What Is The Matrix…Clock?

We’re surprised we haven’t seen this kind of clock before, or maybe we have, but forgot about it in the dark filing cabinets of our minds. The above picture of [danjhamer’s] Matrix Clock doesn’t quite do it justice, because this is a clock that doesn’t just tick away and idly update the minutes/hours.

matrix clock

Instead, a familiar Matrix-esque rain animation swoops in from above, exchanging old numbers for new. For the most part, the build is what you would expect: a 16×8 LED Matrix display driven by a TLC5920 LED driver, with an Arduino that uses a DS1307 RTC (real-time clock) with a coin cell battery to keep track of time when not powered through USB. [danjhamer] has also created a 3D-printed enclosure as well as added a piezo speaker to allow the clock to chime off customizable musical alarms.

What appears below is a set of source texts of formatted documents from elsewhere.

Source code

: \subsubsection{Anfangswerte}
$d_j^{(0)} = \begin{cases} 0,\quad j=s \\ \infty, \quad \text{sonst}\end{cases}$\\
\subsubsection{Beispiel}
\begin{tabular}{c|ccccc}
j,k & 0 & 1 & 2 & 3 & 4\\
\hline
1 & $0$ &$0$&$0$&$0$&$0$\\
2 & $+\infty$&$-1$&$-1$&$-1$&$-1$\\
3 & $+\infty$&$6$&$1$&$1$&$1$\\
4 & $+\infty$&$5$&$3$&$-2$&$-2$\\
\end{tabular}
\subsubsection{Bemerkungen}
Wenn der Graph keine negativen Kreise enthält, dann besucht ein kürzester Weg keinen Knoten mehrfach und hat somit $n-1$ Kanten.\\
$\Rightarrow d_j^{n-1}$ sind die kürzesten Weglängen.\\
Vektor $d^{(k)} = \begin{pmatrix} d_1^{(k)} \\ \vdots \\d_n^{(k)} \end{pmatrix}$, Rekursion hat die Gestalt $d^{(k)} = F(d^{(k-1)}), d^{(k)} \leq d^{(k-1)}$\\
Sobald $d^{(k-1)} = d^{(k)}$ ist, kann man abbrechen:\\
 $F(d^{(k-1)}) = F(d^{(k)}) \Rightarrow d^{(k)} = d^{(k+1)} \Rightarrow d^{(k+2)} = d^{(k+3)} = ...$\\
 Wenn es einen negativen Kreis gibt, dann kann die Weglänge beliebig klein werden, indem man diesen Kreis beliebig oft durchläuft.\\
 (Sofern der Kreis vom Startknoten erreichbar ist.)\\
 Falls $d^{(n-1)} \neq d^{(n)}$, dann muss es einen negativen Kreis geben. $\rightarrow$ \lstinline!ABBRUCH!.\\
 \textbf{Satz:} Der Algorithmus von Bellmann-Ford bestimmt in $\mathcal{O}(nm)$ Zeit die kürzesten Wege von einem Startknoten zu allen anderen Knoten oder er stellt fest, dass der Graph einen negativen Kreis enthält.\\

You can find schematics and other details on his Hackaday.io project page, but first, swing down below the jump to see more of the clock’s simple but awesome animations.


18 thoughts on “What Is The Matrix…Clock?

  1. Got one on order, should arrive when i get back from holidays.
    I like it because it has everything you need (leds, mcu, power, rtc, buttons). I might add a temperature sensor but that’s it.
    Imho it’s a bit pricey for that hardware but to be fair the documentation/software are above the average.

  2. Hmm, these TLC5920s are interesting. Cheaper than genuine MAX7219s, although it seems that you need to do your own row scanning.

    In the video it appears as if some LEDs were driven at half brightness. Was this programmed that way or is this an effect of the low framerate of the video in combination with the animation pattern?

    1. Erm, what are you talking about? The TLC5920 is in no way a clone or copy of the MAX7219. It is designed to control 16 LEDs with 8 bit PWM. The MAX7219 is designed to control an 8×8 matrix with on/off only.

      1. Sorry, I see that using the word “genuine” was confusing. I meant: MAX7219 is also used to 8×8 led matrices. If you buy the genuine MAX7219, as opposed to the cheap ones from ebay, they are a lot more expensive than the TLC5920.

        I understand the differences between these ICs. The MAX7219 holds the bit patterns for 8×8 LEDs, while the TLC5920 holds the pattern for 16 LEDs and additionally allows controlling 8 “row select” (my words) lines. The TLC5920 therefore requires you to send the bit pattern for each 16 led “row” in quick succession. On the other hand, the TLC5920 allows more control over the duty cycle for each LED (MAX7219 allows control of the duty cycle for the whole matrix in 16 steps).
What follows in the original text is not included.